It’s not a new phenomenon. And it’s similarly silly when people go on about how the values of consumerism, materialism, et al. that have been spontaneously generated by my peers is going to destroy us all. No generation spontaneously generates its own values. We receive them and build upon them.
Here’s a bit from Tom Ehrich, though I do recommend that you read the whole piece.
Having experienced the 1950s, both as idyll and as truer stories encountered later, it perplexes me when that decade is held up as a golden era, a model of what modernity ought to be, as though everything would be right in the world if we reclaimed neighborhood schools, restored women to the kitchen and male dominance in the workplace, if churches "got back to basics," if diversity and immigration could be discouraged. And everything were made simple again.
It wasn't simple then.
It only seemed simple because we were children. In fact, the 1950s were as odd in their own right as subsequent decades, the only difference being that post-war Baby Boomers experienced the 1950s as children, the 1960s and 1970s as adolescents, and the years since then as adults vulnerable to uncertainty.

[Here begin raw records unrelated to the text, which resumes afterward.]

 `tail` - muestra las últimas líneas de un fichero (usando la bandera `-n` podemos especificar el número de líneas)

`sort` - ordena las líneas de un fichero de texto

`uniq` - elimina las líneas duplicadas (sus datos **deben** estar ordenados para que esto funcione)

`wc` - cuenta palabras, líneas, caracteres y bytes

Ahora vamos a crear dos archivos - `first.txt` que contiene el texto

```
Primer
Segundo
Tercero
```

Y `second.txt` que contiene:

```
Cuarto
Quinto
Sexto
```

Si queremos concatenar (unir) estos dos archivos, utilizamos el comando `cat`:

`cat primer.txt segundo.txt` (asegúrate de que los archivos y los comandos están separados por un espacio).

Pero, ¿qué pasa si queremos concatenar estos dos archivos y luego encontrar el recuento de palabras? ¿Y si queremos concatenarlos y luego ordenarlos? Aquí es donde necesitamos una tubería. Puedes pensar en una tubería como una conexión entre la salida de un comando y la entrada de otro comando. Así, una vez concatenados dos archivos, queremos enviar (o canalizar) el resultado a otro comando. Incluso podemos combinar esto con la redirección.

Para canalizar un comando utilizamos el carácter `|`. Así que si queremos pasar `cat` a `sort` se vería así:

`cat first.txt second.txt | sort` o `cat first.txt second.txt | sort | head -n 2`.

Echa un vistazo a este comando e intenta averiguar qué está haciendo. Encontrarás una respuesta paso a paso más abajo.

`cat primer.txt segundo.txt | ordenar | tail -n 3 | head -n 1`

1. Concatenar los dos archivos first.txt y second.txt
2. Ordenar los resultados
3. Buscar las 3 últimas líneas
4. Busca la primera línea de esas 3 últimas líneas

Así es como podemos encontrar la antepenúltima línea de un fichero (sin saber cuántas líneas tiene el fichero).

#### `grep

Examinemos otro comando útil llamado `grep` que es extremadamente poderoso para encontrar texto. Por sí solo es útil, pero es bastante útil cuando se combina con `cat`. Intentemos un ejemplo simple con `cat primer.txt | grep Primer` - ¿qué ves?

Besides, not all Americans in the 1950s were safe and serene, as gossamer stereotypes insist. Many experienced the '50s through Jim Crow laws, broken marriages, unacknowledged incest and alcoholism, an artificially induced arms race and pillaging by the wealthy, which would bear horrific fruit in later decades.
The retro yearnings of our day claim to be a search for better ethics, better religion and better citizenship. In fact, they are a search for lost childhood.
We were young, naive and safe. We lost that seemingly golden era, not because communists, secular humanists, moral relativists, situational ethicists, Presbyterians, hippies or liberals stole it from us, but because we grew up. And no amount of anti-modernist yearning will put Humpty together again.